Film welding is widely used for a large number of components spanning many industry sectors. Applications include blood bags, stationery, life jackets, bin bags, car interiors and food packaging. There is an industry drive towards faster processing and more consistent welding quality. New technological developments will also have to deal with sterile applications, environmental concerns and automation. Laser and IR lamp welding offer the opportunity of making high speed, non-contact joints in plastic films, in a fully automated manner with a high degree of quality control. In 1995 work at TWI  examined the possibility of welding thin plastic films in a lap joint configuration using CO2 laser energy. The results of this study showed welding speeds of at least 100 m/min were achieveable with tensile strengths up to 100% of the parent material strength. This study showed the high potential for welding plastic films using CO The areas of industrial interest, as described earlier, use several different types of thermoplastics for the applications. Plastic films were selected to cover a wide range of physical characteristics such as melt temperature and melt viscosity.
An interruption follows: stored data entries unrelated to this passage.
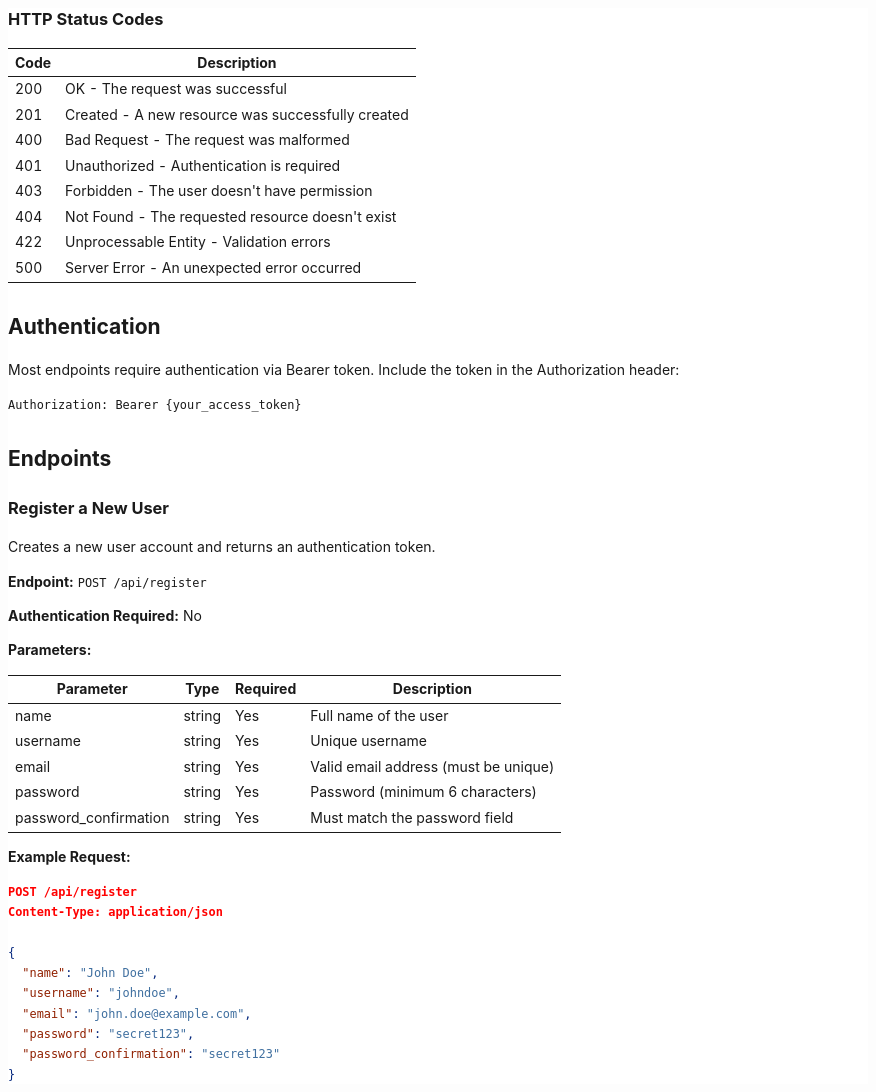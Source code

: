 ### HTTP Status Codes

| Code | Description                                           |
|------|-------------------------------------------------------|
| 200  | OK - The request was successful                       |
| 201  | Created - A new resource was successfully created     |
| 400  | Bad Request - The request was malformed               |
| 401  | Unauthorized - Authentication is required             |
| 403  | Forbidden - The user doesn't have permission          |
| 404  | Not Found - The requested resource doesn't exist      |
| 422  | Unprocessable Entity - Validation errors              |
| 500  | Server Error - An unexpected error occurred           |

## Authentication

Most endpoints require authentication via Bearer token. Include the token in the Authorization header:

```
Authorization: Bearer {your_access_token}
```

## Endpoints

### Register a New User

Creates a new user account and returns an authentication token.

**Endpoint:** `POST /api/register`

**Authentication Required:** No

**Parameters:**

| Parameter  | Type   | Required | Description                                     |
|------------|--------|----------|-------------------------------------------------|
| name       | string | Yes      | Full name of the user                           |
| username   | string | Yes      | Unique username                                 |
| email      | string | Yes      | Valid email address (must be unique)            |
| password   | string | Yes      | Password (minimum 6 characters)                 |
| password_confirmation | string | Yes | Must match the password field             |

**Example Request:**

```json
POST /api/register
Content-Type: application/json

{
  "name": "John Doe",
  "username": "johndoe",
  "email": "john.doe@example.com",
  "password": "secret123",
  "password_confirmation": "secret123"
}
```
Driven by the industrial requirements, the objective of this project was to investigate the applications and the potential benefits of lasers and IR lamps for welding plastic films.
- To develop methods for IR lamp and laser welding of plastic films, and to assess the techniques with regard to joining speeds and joint quality for PE and PET.
- To compare the use of IR lamps and laser types for welding of PE and PET plastic films with respect to potential industrial application.